Method could enhance breast cancer testing and treatment

A new way to analyse patterns of ultra-thin collagen fibres in breast tumour tissue samples — and to help tell if the cancer has spread — has been developed in the US.

The method, devised at Johns Hopkins University, uses advanced microscopes equipped with tissue-penetrating laser light.

In a statement, the Johns Hopkins researchers said their criss-crossing optical images, made by shining a laser back and forth across a biopsied tissue sample a few millionths of a metre thick, can potentially be used with other tests to more accurately determine the need for lymph-node biopsy and removal in women at risk of metastatic breast cancer.

In what is believed to be the first study to measure minute changes in tumour connective-tissue fibres, researchers found that eight women whose cancers had spread beyond the breast through the body’s lymphatic system had about 10 per cent more densely packed and radially spread-out collagenous structural proteins than six women whose cancers had not yet spread.

Collagen fibres in the non-metastasised tumours, also obtained during breast biopsy, were more diffuse and arranged in a transverse or horizontal pattern. All 14 women in the study had aggressive, malignant breast cancer.

In the new report, published in the Journal of Biomedical Optics online, researchers said that if these ‘proof-of-principle’ findings hold up in testing now under way in hundreds more women with or without metastatic breast cancer, then their new optical imaging tool could simplify testing for spreading disease and help people avoid unnecessary lymph-node surgery.

‘Our new diagnostic technique has the potential to help reassure thousands of breast cancer patients that their cancers have not spread to other organs and could help them avoid the risks and pain currently involved in direct inspections of lymph nodes for the presence of cancerous cells,’ said study senior investigator Prof Kristine Glunde.
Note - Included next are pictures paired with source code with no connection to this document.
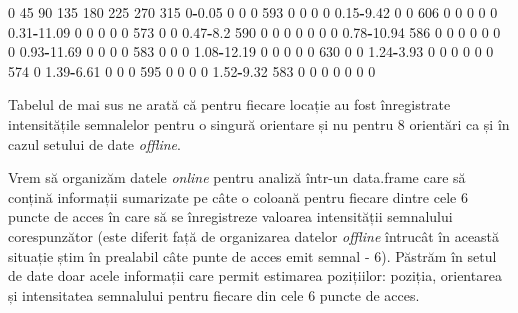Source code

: \documentclass[]{article}
\newenvironment{Shaded}{\begin{snugshade}}{\end{snugshade}}
\newcommand{\DecValTok}[1]{\textcolor[rgb]{0.00,0.00,0.81}{#1}}
\newcommand{\FloatTok}[1]{\textcolor[rgb]{0.00,0.00,0.81}{#1}}
\newcommand{\OperatorTok}[1]{\textcolor[rgb]{0.81,0.36,0.00}{\textbf{#1}}}
\begin{document}
\begin{Shaded}
\begin{Highlighting}[]
               \DecValTok{0}  \DecValTok{45}  \DecValTok{90} \DecValTok{135} \DecValTok{180} \DecValTok{225} \DecValTok{270} \DecValTok{315}
  \DecValTok{0}\OperatorTok{-}\FloatTok{0.05}       \DecValTok{0}   \DecValTok{0}   \DecValTok{0} \DecValTok{593}   \DecValTok{0}   \DecValTok{0}   \DecValTok{0}   \DecValTok{0}
  \FloatTok{0.15}\OperatorTok{-}\FloatTok{9.42}    \DecValTok{0}   \DecValTok{0} \DecValTok{606}   \DecValTok{0}   \DecValTok{0}   \DecValTok{0}   \DecValTok{0}   \DecValTok{0}
  \FloatTok{0.31}\OperatorTok{-}\FloatTok{11.09}   \DecValTok{0}   \DecValTok{0}   \DecValTok{0}   \DecValTok{0}   \DecValTok{0} \DecValTok{573}   \DecValTok{0}   \DecValTok{0}
  \FloatTok{0.47}\OperatorTok{-}\FloatTok{8.2}   \DecValTok{590}   \DecValTok{0}   \DecValTok{0}   \DecValTok{0}   \DecValTok{0}   \DecValTok{0}   \DecValTok{0}   \DecValTok{0}
  \FloatTok{0.78}\OperatorTok{-}\FloatTok{10.94} \DecValTok{586}   \DecValTok{0}   \DecValTok{0}   \DecValTok{0}   \DecValTok{0}   \DecValTok{0}   \DecValTok{0}   \DecValTok{0}
  \FloatTok{0.93}\OperatorTok{-}\FloatTok{11.69}   \DecValTok{0}   \DecValTok{0}   \DecValTok{0}   \DecValTok{0} \DecValTok{583}   \DecValTok{0}   \DecValTok{0}   \DecValTok{0}
  \FloatTok{1.08}\OperatorTok{-}\FloatTok{12.19}   \DecValTok{0}   \DecValTok{0}   \DecValTok{0}   \DecValTok{0}   \DecValTok{0} \DecValTok{630}   \DecValTok{0}   \DecValTok{0}
  \FloatTok{1.24}\OperatorTok{-}\FloatTok{3.93}    \DecValTok{0}   \DecValTok{0}   \DecValTok{0}   \DecValTok{0}   \DecValTok{0}   \DecValTok{0} \DecValTok{574}   \DecValTok{0}
  \FloatTok{1.39}\OperatorTok{-}\FloatTok{6.61}    \DecValTok{0}   \DecValTok{0}   \DecValTok{0} \DecValTok{595}   \DecValTok{0}   \DecValTok{0}   \DecValTok{0}   \DecValTok{0}
  \FloatTok{1.52}\OperatorTok{-}\FloatTok{9.32}  \DecValTok{583}   \DecValTok{0}   \DecValTok{0}   \DecValTok{0}   \DecValTok{0}   \DecValTok{0}   \DecValTok{0}   \DecValTok{0}
\end{Highlighting}
\end{Shaded}

Tabelul de mai sus ne arată că pentru fiecare locație au fost
înregistrate intensitățile semnalelor pentru o singură orientare și nu
pentru 8 orientări ca și în cazul setului de date \emph{offline}.

Vrem să organizăm datele \emph{online} pentru analiză într-un data.frame
care să conțină informații sumarizate pe câte o coloană pentru fiecare
dintre cele 6 puncte de acces în care să se înregistreze valoarea
intensității semnalului corespunzător (este diferit față de organizarea
datelor \emph{offline} întrucât în această situație știm în prealabil
câte punte de acces emit semnal - 6). Păstrăm în setul de date doar
acele informații care permit estimarea pozițiilor: poziția, orientarea
și intensitatea semnalului pentru fiecare din cele 6 puncte de acces.
\end{document}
Women with denser tumour fibre patterns would likely stand a greater chance of needing lymph-node biopsy and removal and inspection of such tissue for malignant cells, said Glunde, an associate professor at the Johns Hopkins University School of Medicine Russell H Morgan Department of Radiology and the Sidney Kimmel Comprehensive Cancer Center.

Glunde added that complications from lymph-node biopsy and more invasive dissection include risk of infection, pain, severe swelling and leakage of lymph fluid around the armpit, as well as stiffening in the arm, which can be permanent.

Cancer imaging experts have known for more than a decade that the fibrous connective tissue located between cancer cells changes and bunches together as tumours grow and disease spreads, said study co-investigator Zaver Bhujwalla, a professor at Johns Hopkins and its Kimmel Cancer Center.

‘Until now, however, we had no proof in principle that such minute and progressive changes outside cancer cells, in the tumour micro-environment or extracellular matrix, could be measured and potentially used to better guide our staging and treatment decisions,’ said Bhujwalla, who also serves as director of the Johns Hopkins In Vivo Cellular and Molecular Imaging Center (ICMIC), where the latest imaging study was performed.